Exercise requirements: What is the number of lines below that include "gist"? Give that number alone.

Data in this exercise:

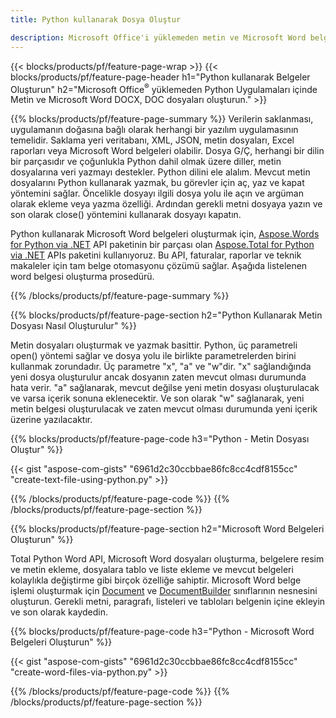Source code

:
 ```yaml
---
title: Python kullanarak Dosya Oluştur 

description: Microsoft Office'i yüklemeden metin ve Microsoft Word belgeleri oluşturun 
---
```


{{< blocks/products/pf/feature-page-wrap >}}
{{< blocks/products/pf/feature-page-header h1="Python kullanarak Belgeler Oluşturun" h2="Microsoft Office<sup>&reg;</sup> yüklemeden Python Uygulamaları içinde Metin ve Microsoft Word DOCX, DOC dosyaları oluşturun." >}}

{{% blocks/products/pf/feature-page-summary %}}
Verilerin saklanması, uygulamanın doğasına bağlı olarak herhangi bir yazılım uygulamasının temelidir. Saklama yeri veritabanı, XML, JSON, metin dosyaları, Excel raporları veya Microsoft Word belgeleri olabilir. Dosya G/Ç, herhangi bir dilin bir parçasıdır ve çoğunlukla Python dahil olmak üzere diller, metin dosyalarına veri yazmayı destekler. Python dilini ele alalım. Mevcut metin dosyalarını Python kullanarak yazmak, bu görevler için aç, yaz ve kapat yöntemini sağlar. Öncelikle dosyayı ilgili dosya yolu ile açın ve argüman olarak ekleme veya yazma özelliği. Ardından gerekli metni dosyaya yazın ve son olarak close() yöntemini kullanarak dosyayı kapatın. 

Python kullanarak Microsoft Word belgeleri oluşturmak için, [Aspose.Words for Python via .NET](https://products.aspose.com/words/python-net/) API paketinin bir parçası olan [Aspose.Total for Python via .NET](https://products.aspose.com/total/python-net/) APIs paketini kullanıyoruz. Bu API, faturalar, raporlar ve teknik makaleler için tam belge otomasyonu çözümü sağlar. Aşağıda listelenen word belgesi oluşturma prosedürü.

{{% /blocks/products/pf/feature-page-summary  %}}

{{% blocks/products/pf/feature-page-section  h2="Python Kullanarak Metin Dosyası Nasıl Oluşturulur" %}}

Metin dosyaları oluşturmak ve yazmak basittir. Python, üç parametreli open() yöntemi sağlar ve dosya yolu ile birlikte parametrelerden birini kullanmak zorundadır. Üç parametre "x", "a" ve "w"dir. "x" sağlandığında yeni dosya oluşturulur ancak dosyanın zaten mevcut olması durumunda hata verir. "a" sağlanarak, mevcut değilse yeni metin dosyası oluşturulacak ve varsa içerik sonuna eklenecektir. Ve son olarak "w" sağlanarak, yeni metin belgesi oluşturulacak ve zaten mevcut olması durumunda yeni içerik üzerine yazılacaktır.

{{% blocks/products/pf/feature-page-code h3="Python - Metin Dosyası Oluştur" %}}

{{< gist "aspose-com-gists" "6961d2c30ccbbae86fc8cc4cdf8155cc" "create-text-file-using-python.py" >}}

{{% /blocks/products/pf/feature-page-code  %}}
{{% /blocks/products/pf/feature-page-section %}}

{{% blocks/products/pf/feature-page-section  h2="Microsoft Word Belgeleri Oluşturun" %}}

Total Python Word API, Microsoft Word dosyaları oluşturma, belgelere resim ve metin ekleme, dosyalara tablo ve liste ekleme ve mevcut belgeleri kolaylıkla değiştirme gibi birçok özelliğe sahiptir. Microsoft Word belge işlemi oluşturmak için [Document](https://reference.aspose.com/words/python-net/aspose.words/document/) ve [DocumentBuilder](https://reference.aspose.com/words/python-net/aspose.words/documentbuilder/) sınıflarının nesnesini oluşturun. Gerekli metni, paragrafı, listeleri ve tabloları belgenin içine ekleyin ve son olarak kaydedin.

{{% blocks/products/pf/feature-page-code h3="Python - Microsoft Word Belgeleri Oluşturun" %}}

{{< gist "aspose-com-gists" "6961d2c30ccbbae86fc8cc4cdf8155cc" "create-word-files-via-python.py" >}}

{{% /blocks/products/pf/feature-page-code  %}}
{{% /blocks/products/pf/feature-page-section %}}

Response to the task: 2